L’article 2224 du code civil énonce que les actions personnelles ou mobilières se prescrivent par cinq ans à compter du jour où le titulaire d’un droit a connu ou aurait dû connaître les faits lui permettant de l’exercer.
En l’espèce, le consommateur était en mesure de connaître les éventuelles irrégularités affectant le bon de commande en comparant, d’une part les mentions contenues dans celui-ci, à savoir 'fourniture et pose d’une centrale photovoltaïque d’une puissance de 3 Kwc composée d’un boîtier AC parafoudre, de câbles et connecteurs mc 4, d’un système d’intégration étanche et d epanneaux monocristallins reliés à un onduleur pour la revente de la production en totalité à ERDF', d’autre part, la description du matériel fourni sur la facture délivrée le 16 novembre 2011, à savoir 'fourniture de 12 panneaux solaires photovoltaïques monocristallins de 250 watt/c et d’une puissance totale de 3 000 watt/c intégré au bâtiment relié à un onduleur pour revente à EDF, garantie 20 ans pièces et main d’oeuvre.
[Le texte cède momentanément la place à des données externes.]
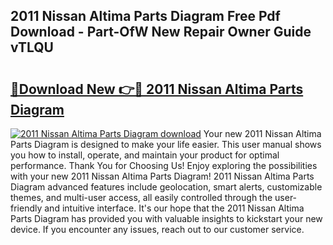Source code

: ## 2011 Nissan Altima Parts Diagram Free Pdf Download - Part-OfW New Repair Owner Guide vTLQU

# <h2><a href="http://dfs5ej.blite.top/?on=2011+Nissan+Altima+Parts+Diagram">🔗Download New 👉🔴 2011 Nissan Altima Parts Diagram</a></h2>

[![2011 Nissan Altima Parts Diagram download](https://i.imgur.com/lujVjoI.png)](http://dfs5ej.blite.top/?on=2011+Nissan+Altima+Parts+Diagram)
Your new 2011 Nissan Altima Parts Diagram is designed to make your life easier. This user manual shows you how to install, operate, and maintain your product for optimal performance. Thank You for Choosing Us! Enjoy exploring the possibilities with your new 2011 Nissan Altima Parts Diagram! 2011 Nissan Altima Parts Diagram advanced features include geolocation, smart alerts, customizable themes, and multi-user access, all easily controlled through the user-friendly and intuitive interface. It's our hope that the 2011 Nissan Altima Parts Diagram has provided you with valuable insights to kickstart your new device. If you encounter any issues, reach out to our customer service.
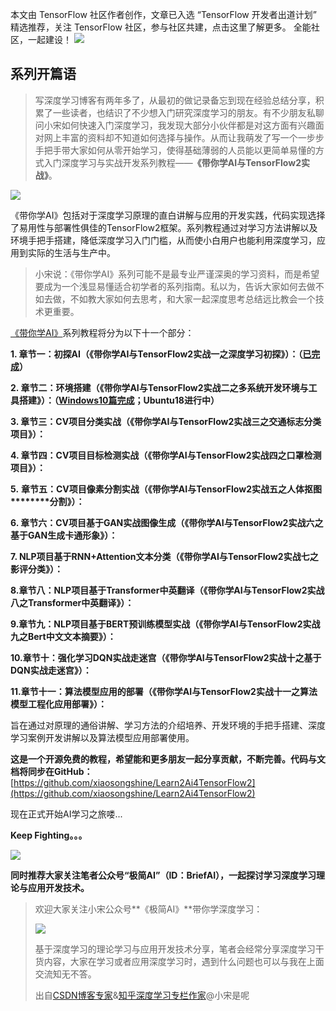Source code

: 本文由 TensorFlow 社区作者创作，文章已入选 “TensorFlow 开发者出道计划” 精选推荐，关注 TensorFlow 社区，参与社区共建，点击这里了解更多。 全能社区，一起建设！
![](https://img-blog.csdnimg.cn/20201228173459402.jpg?x-oss-process=image/watermark,type_ZmFuZ3poZW5naGVpdGk,shadow_10,text_aHR0cHM6Ly9ibG9nLmNzZG4ubmV0L3pvbmc1OTY1Njg4MjF4cA==,size_16,color_FFFFFF,t_70)


## **系列开篇语**

  

> 写深度学习博客有两年多了，从最初的做记录备忘到现在经验总结分享，积累了一些读者，也结识了不少想入门研究深度学习的朋友。有不少朋友私聊问小宋如何快速入门深度学习，我发现大部分小伙伴都是对这方面有兴趣面对网上丰富的资料却不知道如何选择与操作。从而让我萌发了写一个一步步手把手带大家如何从零开始学习，使得基础薄弱的人员能以更简单易懂的方式入门深度学习与实战开发系列教程——**《带你学AI与TensorFlow2实战》**。

![](https://img-blog.csdnimg.cn/img_convert/53b608e2d2f8cf520bb40adf164b59c4.png)


《带你学AI》包括对于深度学习原理的直白讲解与应用的开发实践，代码实现选择了易用性与部署性俱佳的TensorFlow2框架。系列教程通过对学习方法讲解以及环境手把手搭建，降低深度学习入门门槛，从而使小白用户也能利用深度学习，应用到实际的生活与生产中。

  

> 小宋说：《带你学AI》系列可能不是最专业严谨深奥的学习资料，而是希望要成为一个浅显易懂适合初学者的系列指南。私以为，告诉大家如何去做不如去做，不如教大家如何去思考，和大家一起深度思考总结远比教会一个技术更重要。

  

[《带你学AI》](https://github.com/xiaosongshine/Learn2Ai4TensorFlow2)系列教程将分为以下十一个部分：

**1. **章节一：初探AI（《带你学AI与TensorFlow2实战一之深度学习初探》）：（[已完成](https://xiaosongshine.blog.csdn.net/article/details/111505064)）****

**2. **章节二：环境搭建（《带你学AI与TensorFlow2实战二之多系统开发环境与工具搭建》）：（[Windows10篇完成](https://xiaosongshine.blog.csdn.net/article/details/112249592)；Ubuntu18进行中）****

**3. **章节三：CV项目分类实战（《带你学AI与TensorFlow2实战三之交通标志分类项目》）：****

**4. **章节四：CV项目目标检测实战（《带你学AI与TensorFlow2实战四之口罩检测项目》）：****

**5.** ****章节五：CV项目像素分割实战（《带你学AI与TensorFlow2实战五之人体抠图********分割》）：****

**6. **章节六：CV项目基于GAN实战图像生成（《带你学AI与TensorFlow2实战六之基于GAN生成卡通形象》）：****

**7. **NLP项目基于RNN+Attention文本分类（《带你学AI与TensorFlow2实战七之影评分类》）：****

****8.章节八：NLP项目基于Transformer中英翻译（《带你学AI与TensorFlow2实战八之Transformer中英翻译》）：****

****9.章节九：NLP项目基于BERT预训练模型实战（《带你学AI与TensorFlow2实战九之Bert中文文本摘要》）：****

****10.章节十：强化学习DQN实战走迷宫（《带你学AI与TensorFlow2实战十之基于DQN实战走迷宫》）：****

****11.章节十一：算法模型应用的部署（《带你学AI与TensorFlow2实战十一之算法模型工程化应用部署》）：****

  

旨在通过对原理的通俗讲解、学习方法的介绍培养、开发环境的手把手搭建、深度学习案例开发讲解以及算法模型应用部署使用。

**这是一个开源免费的教程，希望能和更多朋友一起分享贡献，不断完善。代码与文档将同步在GitHub：**[https://github.com/xiaosongshine/Learn2Ai4TensorFlow2](https://github.com/xiaosongshine/Learn2Ai4TensorFlow2)

  

现在正式开始AI学习之旅喽...

**Keep Fighting。。。**

![](https://img-blog.csdnimg.cn/img_convert/1d7ef3c3f998b1e25375d145b32e0bb3.png)

**同时推荐大家关注笔者公众号“极简AI”（ID：BriefAI），一起探讨学习深度学习理论与应用开发技术。**

> 欢迎大家关注小宋公众号**《极简AI》**带你学深度学习：
> 
> ![](https://img-blog.csdnimg.cn/img_convert/f4c0601fd8f86b2795e3d00928660bd9.png)
> 
> ​基于深度学习的理论学习与应用开发技术分享，笔者会经常分享深度学习干货内容，大家在学习或者应用深度学习时，遇到什么问题也可以与我在上面交流知无不答。
> 
> 出自[CSDN博客专家](https://xiaosongshine.blog.csdn.net/)&[知乎深度学习专栏作家](https://www.zhihu.com/people/xiaosongshine/activities)@小宋是呢
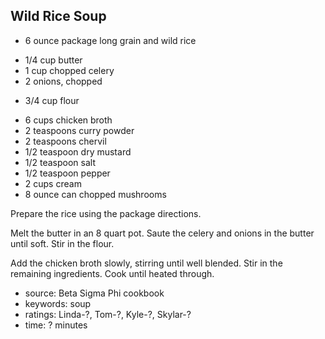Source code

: Wild Rice Soup
--------------

- 6 ounce package long grain and wild rice
<!-- -->
- 1/4 cup butter
- 1 cup chopped celery
- 2 onions, chopped
<!-- -->
- 3/4 cup flour
<!-- -->
- 6 cups chicken broth
- 2 teaspoons curry powder
- 2 teaspoons chervil
- 1/2 teaspoon dry mustard
- 1/2 teaspoon salt
- 1/2 teaspoon pepper
- 2 cups cream
- 8 ounce can chopped mushrooms

Prepare the rice using the package directions.

Melt the butter in an 8 quart pot.  Saute the celery and onions in the
butter until soft.  Stir in the flour.

Add the chicken broth slowly, stirring until well blended.  Stir in
the remaining ingredients.  Cook until heated through.

- source: Beta Sigma Phi cookbook
- keywords: soup
- ratings: Linda-?, Tom-?, Kyle-?, Skylar-?
- time: ? minutes
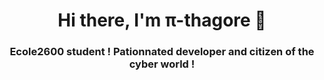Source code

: <h1 align="center">Hi there, I'm π-thagore 👋</h1>

<h3 align="center">Ecole2600 student ! Pationnated developer and citizen of the cyber world !</h3>
<span>

</span>
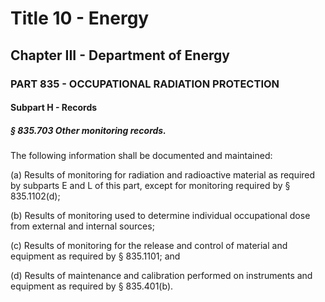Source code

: 
# Title 10 - Energy
## Chapter III - Department of Energy
### PART 835 - OCCUPATIONAL RADIATION PROTECTION
#### Subpart H - Records
##### § 835.703 Other monitoring records.

The following information shall be documented and maintained:

(a) Results of monitoring for radiation and radioactive material as required by subparts E and L of this part, except for monitoring required by § 835.1102(d);

(b) Results of monitoring used to determine individual occupational dose from external and internal sources;

(c) Results of monitoring for the release and control of material and equipment as required by § 835.1101; and

(d) Results of maintenance and calibration performed on instruments and equipment as required by § 835.401(b).
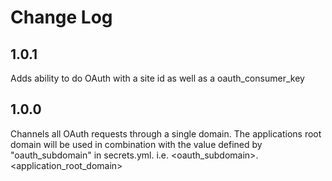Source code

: # Change Log

## 1.0.1
Adds ability to do OAuth with a site id as well as a oauth_consumer_key

## 1.0.0
Channels all OAuth requests through a single domain. The applications root domain will be used in combination with
the value defined by "oauth_subdomain" in secrets.yml. i.e. <oauth_subdomain>.<application_root_domain>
NORME NF CEI 61215, un onduleur certifié VDE, câble solaire + structure de fixation+ boîtier DC, un coffret de protection AC'.
En effet, cette comparaison lui permettait notamment de constater que les caractéristiques essentielles du matériel vendu telles qu’elles étaient mentionnées sur la facture ne figuraient pas sur le bon de commande et d’avoir ainsi connaissance de l’irrégularité du bon de commande à cet égard.
Le point de départ de la prescription doit en conséquence être fixé au plus tard le 16 novembre 2011 et non pas au 10 novembre 2021, date d’une consultation juridique effectuée par l’avocat de M. [U] dix ans plus tard.
Le jugement est confirmé en ce qu’il a déclaré prescrites l’action en nullité du contrat fondée sur le manquement aux dispositions du code de la consommation et l’action consécutive en nullité du contrat de prêt affecté.
En vertu de l’article 1116 ancien du code civil applicable à la date de signature du contrat, le dol est une cause de nullité de la convention lorsque les manoeuvres pratiquées par l’une des parties sont telles, qu’il est évident que, sans ces manoeuvres, l’autre partie n’aurait pas contracté.
Le dol ne se présume pas et doit être prouvé.
M. [U] ne fait valoir devant la cour aucun moyen pour critiquer le point de départ
du délai de prescription retenu par le premier juge, à savoir la date du 18 septembre 2013 correspondant à celle d’établissement de la première facture d’achat d’électricité qui permettait au consommateur de connaître le rendement réel de son installation.
Le jugement qui a déclaré prescrites l’action en nullité de la vente fondée sur le dol et l’action consécutive en nullité du contrat de prêt affecté est en conséquence confirmé.
Le jugement est également confirmé en ses dispositions relatives aux dépens et à l’indemnité de procédure.
M. [U] dont le recours est rejeté, est condamné aux dépens d’appel.
L’équité ne commande pas de le condamner à payer à la société Cofidis une indemnité de procédure supplémentaire en cause d’appel.
PAR CES MOTIFS
Statuant publiquement par arrêt mis à disposition au greffe et réputé contradictoire:
CONFIRME le jugement
CONDAMNE M. [U] aux dépens d’appel
REJETTE la demande de la société Cofidis fondée sur l’article 700 du code de procédure civile en cause d’appel.